Description of the task: No output is needed beyond the number of lines in the listing that contain the word "your".

Data to examine:
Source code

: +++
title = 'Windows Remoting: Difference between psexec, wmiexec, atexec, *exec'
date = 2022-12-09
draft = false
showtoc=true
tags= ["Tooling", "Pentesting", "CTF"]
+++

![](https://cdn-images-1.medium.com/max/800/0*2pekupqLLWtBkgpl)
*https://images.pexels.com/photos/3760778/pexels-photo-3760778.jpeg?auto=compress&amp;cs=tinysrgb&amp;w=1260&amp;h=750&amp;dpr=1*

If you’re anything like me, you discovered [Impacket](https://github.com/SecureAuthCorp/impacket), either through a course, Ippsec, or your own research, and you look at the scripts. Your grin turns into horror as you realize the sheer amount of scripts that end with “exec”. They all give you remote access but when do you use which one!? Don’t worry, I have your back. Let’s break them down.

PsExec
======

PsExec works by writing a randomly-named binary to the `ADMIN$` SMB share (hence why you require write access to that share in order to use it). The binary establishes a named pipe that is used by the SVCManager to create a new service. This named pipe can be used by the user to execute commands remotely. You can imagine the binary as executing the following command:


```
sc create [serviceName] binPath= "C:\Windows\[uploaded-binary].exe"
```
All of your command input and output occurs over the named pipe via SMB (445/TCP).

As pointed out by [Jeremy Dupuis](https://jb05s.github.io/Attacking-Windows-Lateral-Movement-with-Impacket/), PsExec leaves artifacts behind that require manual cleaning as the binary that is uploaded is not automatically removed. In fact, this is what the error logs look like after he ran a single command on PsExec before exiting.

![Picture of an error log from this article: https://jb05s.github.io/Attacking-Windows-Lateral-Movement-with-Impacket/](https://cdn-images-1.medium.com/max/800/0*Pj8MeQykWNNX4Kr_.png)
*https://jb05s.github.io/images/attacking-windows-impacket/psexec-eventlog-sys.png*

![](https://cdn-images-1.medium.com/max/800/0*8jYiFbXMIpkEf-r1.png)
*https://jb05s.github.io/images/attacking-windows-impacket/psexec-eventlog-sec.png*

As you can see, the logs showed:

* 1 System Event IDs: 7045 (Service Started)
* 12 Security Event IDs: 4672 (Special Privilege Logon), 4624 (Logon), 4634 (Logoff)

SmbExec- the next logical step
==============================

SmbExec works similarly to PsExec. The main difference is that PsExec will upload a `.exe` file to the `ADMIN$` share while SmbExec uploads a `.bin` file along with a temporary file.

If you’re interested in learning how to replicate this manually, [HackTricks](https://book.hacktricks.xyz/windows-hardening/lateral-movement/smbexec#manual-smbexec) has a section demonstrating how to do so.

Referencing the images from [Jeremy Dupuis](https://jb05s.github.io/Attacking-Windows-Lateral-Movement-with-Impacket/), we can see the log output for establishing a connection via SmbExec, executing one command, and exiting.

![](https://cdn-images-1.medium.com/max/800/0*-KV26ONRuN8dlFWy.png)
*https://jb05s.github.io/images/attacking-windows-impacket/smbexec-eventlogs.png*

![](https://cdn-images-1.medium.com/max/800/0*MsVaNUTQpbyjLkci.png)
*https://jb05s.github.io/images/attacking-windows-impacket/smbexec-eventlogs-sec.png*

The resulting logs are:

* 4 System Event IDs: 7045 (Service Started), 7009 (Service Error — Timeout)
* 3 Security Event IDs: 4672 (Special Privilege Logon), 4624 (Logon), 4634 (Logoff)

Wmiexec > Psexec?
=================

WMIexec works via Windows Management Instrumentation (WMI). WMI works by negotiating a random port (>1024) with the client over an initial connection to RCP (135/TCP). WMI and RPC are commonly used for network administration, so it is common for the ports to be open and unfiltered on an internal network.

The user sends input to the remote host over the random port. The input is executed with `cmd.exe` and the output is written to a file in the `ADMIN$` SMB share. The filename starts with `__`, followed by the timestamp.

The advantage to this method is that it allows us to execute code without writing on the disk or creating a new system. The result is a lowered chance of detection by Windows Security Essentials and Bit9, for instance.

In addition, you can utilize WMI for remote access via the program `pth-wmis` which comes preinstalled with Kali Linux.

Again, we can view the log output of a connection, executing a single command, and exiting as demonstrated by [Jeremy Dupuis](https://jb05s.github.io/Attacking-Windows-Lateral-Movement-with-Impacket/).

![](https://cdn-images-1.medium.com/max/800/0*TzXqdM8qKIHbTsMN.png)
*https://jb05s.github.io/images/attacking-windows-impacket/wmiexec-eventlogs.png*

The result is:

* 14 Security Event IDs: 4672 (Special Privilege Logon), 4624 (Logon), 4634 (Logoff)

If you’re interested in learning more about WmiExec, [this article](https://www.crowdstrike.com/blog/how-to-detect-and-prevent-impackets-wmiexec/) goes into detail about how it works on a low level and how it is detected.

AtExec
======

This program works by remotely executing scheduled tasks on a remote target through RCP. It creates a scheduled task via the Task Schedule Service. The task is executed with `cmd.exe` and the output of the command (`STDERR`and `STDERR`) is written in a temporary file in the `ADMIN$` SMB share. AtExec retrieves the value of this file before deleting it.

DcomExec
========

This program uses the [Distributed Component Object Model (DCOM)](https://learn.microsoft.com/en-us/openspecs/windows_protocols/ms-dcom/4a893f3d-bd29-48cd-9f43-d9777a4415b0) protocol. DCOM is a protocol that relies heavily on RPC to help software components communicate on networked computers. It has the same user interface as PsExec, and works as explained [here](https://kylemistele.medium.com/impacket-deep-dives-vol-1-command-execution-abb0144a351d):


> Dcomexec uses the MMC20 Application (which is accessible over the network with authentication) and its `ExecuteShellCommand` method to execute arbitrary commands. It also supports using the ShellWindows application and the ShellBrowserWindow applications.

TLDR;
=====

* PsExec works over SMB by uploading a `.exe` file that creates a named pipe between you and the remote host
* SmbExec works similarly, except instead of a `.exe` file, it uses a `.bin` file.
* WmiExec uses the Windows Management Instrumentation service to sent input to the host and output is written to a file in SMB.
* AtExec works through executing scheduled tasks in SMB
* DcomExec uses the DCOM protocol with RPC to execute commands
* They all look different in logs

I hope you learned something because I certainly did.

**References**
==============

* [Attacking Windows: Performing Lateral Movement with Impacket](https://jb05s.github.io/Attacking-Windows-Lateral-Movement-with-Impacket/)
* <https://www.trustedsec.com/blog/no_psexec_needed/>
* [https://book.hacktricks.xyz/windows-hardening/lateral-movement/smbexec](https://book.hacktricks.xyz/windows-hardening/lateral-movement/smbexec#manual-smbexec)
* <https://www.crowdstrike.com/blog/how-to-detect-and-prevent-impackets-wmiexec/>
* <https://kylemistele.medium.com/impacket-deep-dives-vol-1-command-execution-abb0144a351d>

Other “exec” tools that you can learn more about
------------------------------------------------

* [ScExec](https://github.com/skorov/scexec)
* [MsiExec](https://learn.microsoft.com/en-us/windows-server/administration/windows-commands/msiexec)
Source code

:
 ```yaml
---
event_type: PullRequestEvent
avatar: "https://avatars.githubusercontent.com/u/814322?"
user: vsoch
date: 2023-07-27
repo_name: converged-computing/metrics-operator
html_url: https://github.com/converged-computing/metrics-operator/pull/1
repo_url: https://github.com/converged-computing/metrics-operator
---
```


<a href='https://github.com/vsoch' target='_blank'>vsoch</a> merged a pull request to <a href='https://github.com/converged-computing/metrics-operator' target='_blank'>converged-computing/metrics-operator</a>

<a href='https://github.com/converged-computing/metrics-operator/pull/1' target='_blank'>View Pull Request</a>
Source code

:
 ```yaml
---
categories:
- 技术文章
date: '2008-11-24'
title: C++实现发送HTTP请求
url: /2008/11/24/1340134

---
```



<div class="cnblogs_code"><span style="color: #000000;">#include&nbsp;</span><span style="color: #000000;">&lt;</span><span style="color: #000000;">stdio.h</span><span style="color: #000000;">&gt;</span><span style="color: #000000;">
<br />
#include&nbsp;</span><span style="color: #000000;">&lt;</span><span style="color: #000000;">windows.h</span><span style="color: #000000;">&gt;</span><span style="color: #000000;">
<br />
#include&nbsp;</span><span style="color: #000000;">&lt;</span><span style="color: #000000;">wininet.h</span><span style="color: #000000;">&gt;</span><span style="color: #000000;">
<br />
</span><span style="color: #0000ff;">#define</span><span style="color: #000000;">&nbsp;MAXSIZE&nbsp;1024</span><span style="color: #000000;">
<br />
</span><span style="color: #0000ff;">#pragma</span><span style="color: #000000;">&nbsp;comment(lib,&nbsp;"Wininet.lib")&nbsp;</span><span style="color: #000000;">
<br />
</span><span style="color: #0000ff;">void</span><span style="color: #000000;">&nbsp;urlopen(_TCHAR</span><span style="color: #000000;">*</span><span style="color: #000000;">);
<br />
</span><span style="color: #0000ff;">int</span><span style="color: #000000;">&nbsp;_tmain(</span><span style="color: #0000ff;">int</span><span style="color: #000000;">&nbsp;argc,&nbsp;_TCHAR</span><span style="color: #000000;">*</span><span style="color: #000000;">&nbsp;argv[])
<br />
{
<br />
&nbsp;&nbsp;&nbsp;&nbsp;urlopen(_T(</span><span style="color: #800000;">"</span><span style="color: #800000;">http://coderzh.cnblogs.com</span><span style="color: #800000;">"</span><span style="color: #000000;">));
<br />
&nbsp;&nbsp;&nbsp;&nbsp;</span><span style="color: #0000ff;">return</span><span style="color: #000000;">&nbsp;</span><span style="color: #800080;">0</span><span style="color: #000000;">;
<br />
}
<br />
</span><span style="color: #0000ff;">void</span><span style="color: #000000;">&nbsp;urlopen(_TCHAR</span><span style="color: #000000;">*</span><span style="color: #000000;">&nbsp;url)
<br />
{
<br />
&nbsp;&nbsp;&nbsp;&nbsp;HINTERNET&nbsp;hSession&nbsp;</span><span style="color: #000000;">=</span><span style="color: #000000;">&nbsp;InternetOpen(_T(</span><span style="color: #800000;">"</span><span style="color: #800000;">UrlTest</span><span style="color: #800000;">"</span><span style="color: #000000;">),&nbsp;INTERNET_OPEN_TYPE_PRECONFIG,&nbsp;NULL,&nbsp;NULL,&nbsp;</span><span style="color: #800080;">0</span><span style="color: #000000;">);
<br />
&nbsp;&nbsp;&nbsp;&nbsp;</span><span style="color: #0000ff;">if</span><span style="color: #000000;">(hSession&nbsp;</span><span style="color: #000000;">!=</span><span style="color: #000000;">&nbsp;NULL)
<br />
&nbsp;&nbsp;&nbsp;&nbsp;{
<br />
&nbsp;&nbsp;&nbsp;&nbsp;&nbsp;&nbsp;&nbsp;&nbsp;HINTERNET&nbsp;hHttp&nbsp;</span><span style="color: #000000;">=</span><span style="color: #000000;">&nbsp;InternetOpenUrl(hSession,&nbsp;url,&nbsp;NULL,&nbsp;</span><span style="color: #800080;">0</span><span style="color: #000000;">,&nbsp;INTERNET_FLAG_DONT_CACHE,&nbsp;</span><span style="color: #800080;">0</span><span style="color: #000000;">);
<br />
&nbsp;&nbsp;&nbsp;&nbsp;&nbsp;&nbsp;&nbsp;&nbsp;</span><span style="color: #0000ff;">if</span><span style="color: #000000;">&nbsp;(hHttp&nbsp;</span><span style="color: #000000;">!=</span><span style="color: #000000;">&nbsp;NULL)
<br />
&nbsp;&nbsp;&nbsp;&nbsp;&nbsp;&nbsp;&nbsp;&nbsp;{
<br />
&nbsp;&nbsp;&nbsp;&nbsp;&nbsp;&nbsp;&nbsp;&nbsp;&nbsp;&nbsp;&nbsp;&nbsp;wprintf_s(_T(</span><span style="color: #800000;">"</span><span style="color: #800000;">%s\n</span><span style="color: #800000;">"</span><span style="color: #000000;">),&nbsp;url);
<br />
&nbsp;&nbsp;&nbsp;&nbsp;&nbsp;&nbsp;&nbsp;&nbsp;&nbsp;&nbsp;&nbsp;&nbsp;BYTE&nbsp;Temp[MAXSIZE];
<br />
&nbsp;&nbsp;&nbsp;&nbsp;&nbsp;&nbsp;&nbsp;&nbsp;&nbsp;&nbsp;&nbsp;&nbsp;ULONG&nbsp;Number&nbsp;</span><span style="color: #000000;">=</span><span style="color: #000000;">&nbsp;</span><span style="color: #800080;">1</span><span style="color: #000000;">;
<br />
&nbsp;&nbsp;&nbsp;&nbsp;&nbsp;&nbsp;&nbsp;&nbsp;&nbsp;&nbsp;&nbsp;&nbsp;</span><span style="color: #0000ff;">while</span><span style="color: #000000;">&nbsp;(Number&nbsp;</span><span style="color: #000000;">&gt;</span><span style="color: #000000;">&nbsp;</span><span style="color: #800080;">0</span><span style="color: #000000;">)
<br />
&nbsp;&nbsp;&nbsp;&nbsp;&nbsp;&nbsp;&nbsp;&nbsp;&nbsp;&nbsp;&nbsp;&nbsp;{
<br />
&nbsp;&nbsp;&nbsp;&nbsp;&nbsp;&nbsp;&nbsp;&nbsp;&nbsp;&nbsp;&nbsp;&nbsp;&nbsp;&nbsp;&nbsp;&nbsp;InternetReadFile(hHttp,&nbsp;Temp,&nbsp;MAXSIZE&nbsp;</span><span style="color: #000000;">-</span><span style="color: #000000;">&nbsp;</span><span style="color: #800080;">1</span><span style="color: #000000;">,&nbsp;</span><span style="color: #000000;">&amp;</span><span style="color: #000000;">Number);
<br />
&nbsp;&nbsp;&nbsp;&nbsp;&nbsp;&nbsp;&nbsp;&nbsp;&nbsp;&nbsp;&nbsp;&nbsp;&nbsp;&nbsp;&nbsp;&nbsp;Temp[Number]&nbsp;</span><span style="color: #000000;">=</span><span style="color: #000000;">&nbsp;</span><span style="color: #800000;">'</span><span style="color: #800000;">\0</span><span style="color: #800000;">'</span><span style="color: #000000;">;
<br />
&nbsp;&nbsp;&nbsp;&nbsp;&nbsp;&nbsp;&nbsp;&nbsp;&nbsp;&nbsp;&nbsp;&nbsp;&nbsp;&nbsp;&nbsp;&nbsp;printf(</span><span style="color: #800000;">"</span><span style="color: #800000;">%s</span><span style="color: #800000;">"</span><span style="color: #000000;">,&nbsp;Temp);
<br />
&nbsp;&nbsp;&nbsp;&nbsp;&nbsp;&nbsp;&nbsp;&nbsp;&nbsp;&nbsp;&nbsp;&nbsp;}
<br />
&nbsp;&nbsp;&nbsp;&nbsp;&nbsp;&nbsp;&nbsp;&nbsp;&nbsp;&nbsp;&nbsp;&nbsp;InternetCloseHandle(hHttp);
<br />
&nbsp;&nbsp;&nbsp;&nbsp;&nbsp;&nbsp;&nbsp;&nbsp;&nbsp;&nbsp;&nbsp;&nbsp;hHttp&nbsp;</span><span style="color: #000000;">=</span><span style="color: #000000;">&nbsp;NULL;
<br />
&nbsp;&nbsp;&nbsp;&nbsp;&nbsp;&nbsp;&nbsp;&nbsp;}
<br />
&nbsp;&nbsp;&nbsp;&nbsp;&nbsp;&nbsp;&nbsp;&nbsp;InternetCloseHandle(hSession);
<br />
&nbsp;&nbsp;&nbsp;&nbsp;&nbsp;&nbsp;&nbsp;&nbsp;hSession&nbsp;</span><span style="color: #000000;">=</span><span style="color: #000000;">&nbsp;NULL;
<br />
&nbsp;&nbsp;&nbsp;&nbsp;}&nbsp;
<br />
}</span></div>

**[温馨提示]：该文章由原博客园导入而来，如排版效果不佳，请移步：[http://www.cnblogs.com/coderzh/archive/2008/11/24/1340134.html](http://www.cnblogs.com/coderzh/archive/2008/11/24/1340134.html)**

Solution to the problem: 2